Friday, January 05, 2007

Being browbeat

  I'm getting more and more bothered lately by the browbeating ways of my DH.  Or, am I overly sensitive and just a total wuss and tone of voice doesn't mean anything, as he states?  I don't know.  If the latter, then I just don't know the difference.  We HAVE been married for 27 years, so why is it bothering me more than usual now?  But the litany of injustices I feel continues to grow and I'm getting pretty depressed about it. 
  For instance, my chicken hobby was a LOT more fun before he got interested in it and decided that, as usual, everything should be done HIS way.  Now 3 out of my 4 chicken coops contain his breed of chickens, and he is agitating to get rid of more of MY chickens because, he says, I have too many in the coop (nesting house) that remains. He won't buy any chicken feed, but has decided to keep some roosters wayyyyy past optimum butchering time because he wants to have backups.  He complains bitterly if any of his chickens ever run low on the expensive natural feed I buy, but will only do any feeding himself out of his hand.  There's a lot more, but you get the idea.
  And there is the matter of my high cholesterol.  When I came home from the doctor with a month's supply of samples to take and lower it quickly (The doctor was so concerned when he got my lab results that he called me to come in right away and get the samples), he had a terrible fit that I was going to be adding yet another drug to the ones that control my fibromyalgia and anxiety.  I tried to stand up to him, but in the end, I agreed to wait for a month before taking the drug, and in the meantime, give up ice cream and regular cheeses, animal fats, etc.  He wants me to get another lab test then.  I DREAD telling the doctor I haven't started the meds yet when he was so concerned about me.  But its easier to upset the doctor than it is to stand up to DH.
  Sometimes I cry for no particular reason.
  Sounds like depression, doesn't it?
  I can just see me telling him I'm depressed.  He sometimes tries to pretend that he is understanding about such things, but under any kind of stress it comes out that he thinks depression is the own fault of the depressed person, and anybody with any intelligence at all will just decide not to be depressed and they won't be any more.  Therefore, if I'm depressed I must not be a. intelligent, b.have no will power, c. take your pick of any other character fault you can think of.
  I should be going to knit with my friends this afternoon, but he is so mean and nasty about me going to town EVERY DAY (not true) that I said I'd stay home today.  I do have to work again tomorrow, so I really didin't have a leg to stand on this time.  But this happens nearly every week.  Sometimes I can stand up to him, but mostly I can't.

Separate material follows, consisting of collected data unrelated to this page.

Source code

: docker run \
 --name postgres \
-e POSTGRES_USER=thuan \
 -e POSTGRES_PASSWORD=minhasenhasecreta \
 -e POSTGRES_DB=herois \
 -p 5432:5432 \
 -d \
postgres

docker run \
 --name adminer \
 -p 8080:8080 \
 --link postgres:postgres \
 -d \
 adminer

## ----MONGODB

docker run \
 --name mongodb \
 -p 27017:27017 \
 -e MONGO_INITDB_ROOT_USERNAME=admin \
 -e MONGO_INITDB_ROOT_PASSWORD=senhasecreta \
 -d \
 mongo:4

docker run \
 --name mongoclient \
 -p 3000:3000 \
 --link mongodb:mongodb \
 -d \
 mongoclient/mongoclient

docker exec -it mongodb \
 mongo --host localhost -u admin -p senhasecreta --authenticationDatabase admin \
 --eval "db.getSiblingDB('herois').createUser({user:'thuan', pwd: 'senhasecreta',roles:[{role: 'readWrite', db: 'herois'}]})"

  There are so many things I'm not supposed to do when he is home, like quilting, laundry, housework, anything on the computer, that I tend to spend marathons in the studio alternately quilting and working on the computer when he is gone.  But it really makes him mad to come home and find me in the studio, and heaven forbid he should try to call me and have me be on the internet.  He won't leave a message and is real mean about it when he comes home.  And I never know WHEN he is going to come home.  His work house vary a lot, and he frequently goes to Pat's afterward anyway, but I am supposed to be sitting quietly in a chair in a clean house with all laundry already done and put away anytime he arrives.  Needless to say, this is my most frequent failure in his eyes.  I don't keep up with housework very well because I head straight for the studio when he leaves and don't come out until a few minutes before I THINK he might come home.  And of course I often guess wrong and then have to sit there seething because I want to go on sewing or else I'm in trouble because he caught me in the studio.
  I guess you should take all of this with a grain of salt.  I can cope with all of it pretty well most of the time; I am just extra depressed about it right now.